* _Dataset items_:

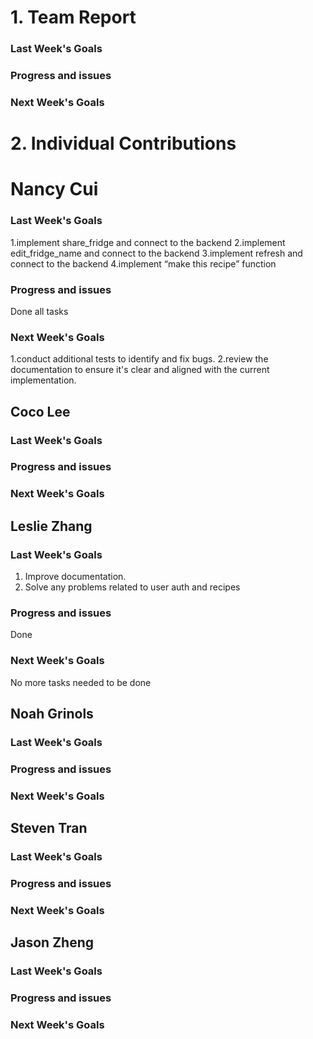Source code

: # 1. Team Report
<status update for TA here>

<agenda for team meeting here>

### Last Week's Goals

### Progress and issues

### Next Week's Goals

# 2. Individual Contributions
# Nancy Cui
### Last Week's Goals
1.implement share_fridge and connect to the backend
2.implement edit_fridge_name and connect to the backend
3.implement refresh and connect to the backend
4.implement “make this recipe” function
### Progress and issues
Done all tasks 
### Next Week's Goals
1.conduct additional tests to identify and fix bugs. 
2.review the documentation to ensure it's clear and aligned with the current implementation.


## Coco Lee
### Last Week's Goals
### Progress and issues
### Next Week's Goals


## Leslie Zhang
### Last Week's Goals
1. Improve documentation.
2. Solve any problems related to user auth and recipes
### Progress and issues
Done
### Next Week's Goals
No more tasks needed to be done

## Noah Grinols
### Last Week's Goals
### Progress and issues
### Next Week's Goals


## Steven Tran
### Last Week's Goals
### Progress and issues
### Next Week's Goals

## Jason Zheng 
### Last Week's Goals
### Progress and issues
### Next Week's Goals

* _ABOUT THIS EXERCISE_: Say how many of the lines above include the string "tasks", and give no other words.

* _RESULT BELOW_: 2